Siamo alla mafia, come per dire siamo alla frutta. Nel corso del 2018 voleranno di certo accuse riguardo alle manovre de La Primavera per favorire la fame nel mondo e a proposito dell’appartenenza di alcuni suoi esponenti all'ISIS, mentre è già chiaro che se l’Italia non è ai mondiali di calcio è colpa di Gianni De Martino. Pure si è già detto che l’amministrazione comunale è responsabile di un undici settembre caprese.

Ora con questo esordio sembra che io voglia propinarvi un polpettone sull'integrità dei primaverini e sulle mirabolanti imprese della loro amministrazione.

No. Non c’entra proprio un cazzo.

Solo trovo vomitevole che la competizione politica debba degenerare a tal punto da svilire perfino il concetto di mafia. La circostanza che le parole non si paghino non giustifica il fatto che esse vengano abusate. Anche le parole sono soggette all'usura e più le si usa a capocchia più perdono di senso, fino a venire del tutto banalizzate. Mafia è una parola così terribile da non poter correre questo rischio.

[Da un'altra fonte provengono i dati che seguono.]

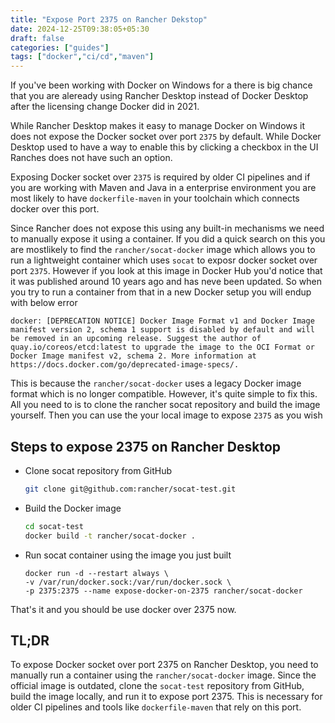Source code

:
 ```yaml
---
title: "Expose Port 2375 on Rancher Dekstop"
date: 2024-12-25T09:38:05+05:30
draft: false
categories: ["guides"]
tags: ["docker","ci/cd","maven"]
---
```


If you've been working with Docker on Windows for a there is big chance that you are aleready using Rancher Desktop instead of Docker Desktop after the licensing change Docker did in 2021. 

While Rancher Desktop makes it easy to manage Docker on Windows it does not expose the Docker socket over port `2375` by default. While Docker Desktop used to have a way to enable this by clicking a checkbox in the UI Ranches does not have such an option.

Exposing Docker socket over `2375` is required by older CI pipelines and if you are working with Maven and Java in a enterprise environment you are most likely to have `dockerfile-maven` in your toolchain which connects docker over this port.

Since Rancher does not expose this using any built-in mechanisms we need to manually expose it using a container. If you did a quick search on this you are mostlikely to find the `rancher/socat-docker` image which allows you to run a lightweight container which uses `socat` to exposr docker socket over port `2375`. However if you look at this image in Docker Hub you'd notice that it was published around 10 years ago and has neve been updated. So when you try to run a container from that in a new Docker setup you will endup with below error

```
docker: [DEPRECATION NOTICE] Docker Image Format v1 and Docker Image manifest version 2, schema 1 support is disabled by default and will be removed in an upcoming release. Suggest the author of quay.io/coreos/etcd:latest to upgrade the image to the OCI Format or Docker Image manifest v2, schema 2. More information at https://docs.docker.com/go/deprecated-image-specs/.
```

This is because the `rancher/socat-docker` uses a legacy Docker image format which is no longer compatible. However, it's quite simple to fix this. All you need to is to clone the rancher socat repository and build the image yourself. Then you can use the your local image to expose `2375` as you wish

## Steps to expose 2375 on Rancher Desktop

- Clone socat repository from GitHub
  ```bash
  git clone git@github.com:rancher/socat-test.git
  ```
- Build the Docker image
  ```bash
  cd socat-test
  docker build -t rancher/socat-docker .
  ```
- Run socat container using the image you just built
  ```
  docker run -d --restart always \
  -v /var/run/docker.sock:/var/run/docker.sock \
  -p 2375:2375 --name expose-docker-on-2375 rancher/socat-docker
  ```

That's it and you should be use docker over 2375 now.

## TL;DR

To expose Docker socket over port 2375 on Rancher Desktop, you need to manually run a container using the `rancher/socat-docker` image. Since the official image is outdated, clone the `socat-test` repository from GitHub, build the image locally, and run it to expose port 2375. This is necessary for older CI pipelines and tools like `dockerfile-maven` that rely on this port.


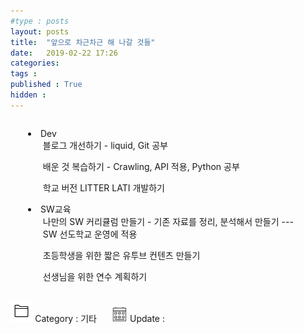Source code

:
 ```yaml
---
#type : posts
layout: posts
title:  "앞으로 차근차근 해 나갈 것들"
date:   2019-02-22 17:26
categories:
tags :
published : True
hidden :
---
```

  <section style="margin:2em;">
    <li>Dev
      <ul>블로그 개선하기 - liquid, Git 공부</ul>
      <ul>배운 것 복습하기 - Crawling, API 적용, Python 공부</ul>
      <ul>학교 버전 LITTER LATI 개발하기</ul>
    </li>
    <li>SW교육
      <ul>나만의 SW 커리큘럼 만들기 - 기존 자료를 정리, 분석해서 만들기 --- SW 선도학교 운영에 적용</ul>
      <ul>초등학생을 위한 짧은 유투브 컨텐츠 만들기</ul>
      <ul>선생님을 위한 연수 계획하기</ul>
    </li>
  </section>

  <div class="bottom-post">
    <img src="/assets/images/category.png" class="icon" style="width:7%;"> Category : 기타    
    <img src="/assets/images/calender.png" class="icon" style="width:5%; margin-left:20px;"> Update :
  </div>

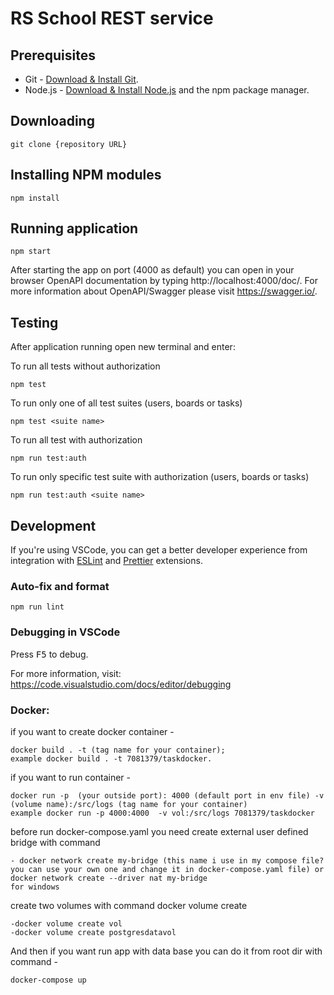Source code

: # RS School REST service

## Prerequisites

- Git - [Download & Install Git](https://git-scm.com/downloads).
- Node.js - [Download & Install Node.js](https://nodejs.org/en/download/) and the npm package manager.

## Downloading

```
git clone {repository URL}
```

## Installing NPM modules

```
npm install
```

## Running application

```
npm start
```

After starting the app on port (4000 as default) you can open
in your browser OpenAPI documentation by typing http://localhost:4000/doc/.
For more information about OpenAPI/Swagger please visit https://swagger.io/.

## Testing

After application running open new terminal and enter:

To run all tests without authorization

```
npm test
```

To run only one of all test suites (users, boards or tasks)

```
npm test <suite name>
```

To run all test with authorization

```
npm run test:auth
```

To run only specific test suite with authorization (users, boards or tasks)

```
npm run test:auth <suite name>
```

## Development

If you're using VSCode, you can get a better developer experience from integration with [ESLint](https://marketplace.visualstudio.com/items?itemName=dbaeumer.vscode-eslint) and [Prettier](https://marketplace.visualstudio.com/items?itemName=esbenp.prettier-vscode) extensions.

### Auto-fix and format

```
npm run lint
```

### Debugging in VSCode

Press <kbd>F5</kbd> to debug.

For more information, visit: https://code.visualstudio.com/docs/editor/debugging

### Docker:
if you want to create docker container -
 ```
docker build . -t (tag name for your container);
example docker build . -t 7081379/taskdocker.
 ```

if you want to run container - 
 ```
docker run -p  (your outside port): 4000 (default port in env file) -v (volume name):/src/logs (tag name for your container)
example docker run -p 4000:4000  -v vol:/src/logs 7081379/taskdocker
 ```
before run docker-compose.yaml you need create external user defined bridge with command 
 ```
- docker network create my-bridge (this name i use in my compose file? you can use your own one and change it in docker-compose.yaml file) or docker network create --driver nat my-bridge
for windows
 ```

create two volumes with command docker volume create  
 ```
-docker volume create vol 
 -docker volume create postgresdatavol
 ```

And then if you want run app with data base you can do it from root dir with command -  
 ```
docker-compose up
 ```

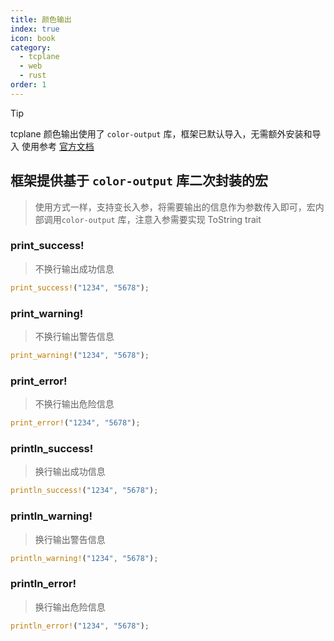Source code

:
 ```yaml
---
title: 颜色输出
index: true
icon: book
category:
  - tcplane
  - web
  - rust
order: 1
---
```


> [!tip]
> tcplane 颜色输出使用了 `color-output` 库，框架已默认导入，无需额外安装和导入
> 使用参考 [官方文档](../color-output/README.md)

## 框架提供基于 `color-output` 库二次封装的宏

> 使用方式一样，支持变长入参，将需要输出的信息作为参数传入即可，宏内部调用`color-output` 库，注意入参需要实现 ToString trait

### print_success!

> 不换行输出成功信息

```rust
print_success!("1234", "5678");
```

### print_warning!

> 不换行输出警告信息

```rust
print_warning!("1234", "5678");
```

### print_error!

> 不换行输出危险信息

```rust
print_error!("1234", "5678");
```

### println_success!

> 换行输出成功信息

```rust
println_success!("1234", "5678");
```

### println_warning!

> 换行输出警告信息

```rust
println_warning!("1234", "5678");
```

### println_error!

> 换行输出危险信息

```rust
println_error!("1234", "5678");
```

<Bottom />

Nel 2017 sono stati finora sciolti per mafia una quindicina di consigli comunali e ne facciamo qualche esempio: a Sorbo San Basile in provincia di Catanzaro il Consiglio è stato sciolto per condizionamenti della ‘ndrangheta emersi a seguito dell’uccisione di un imprenditore, a Casavatore sembra che il clan locale avesse portato con modalità intimidatorie voti sia al sindaco che all'opposizione, a Crispano invece il sindaco avrebbe facilitato le pratiche edilizie dei clan; sarebbe noioso credo elencare i restanti casi che a questi molto somigliano.

Ora, ipotizziamo anche (e non faticherei a crederlo) che nella nostra isola ci siano stati e ci siano casi in cui le regole vengono interpretate in un certo modo per favorire qualcuno o qualcun altro: questo sarebbe gravissimo e chi è in possesso di tali informazioni farebbe bene a portarle in maniera chiara a conoscenza delle autorità, ma che senso ha parlare di mafia?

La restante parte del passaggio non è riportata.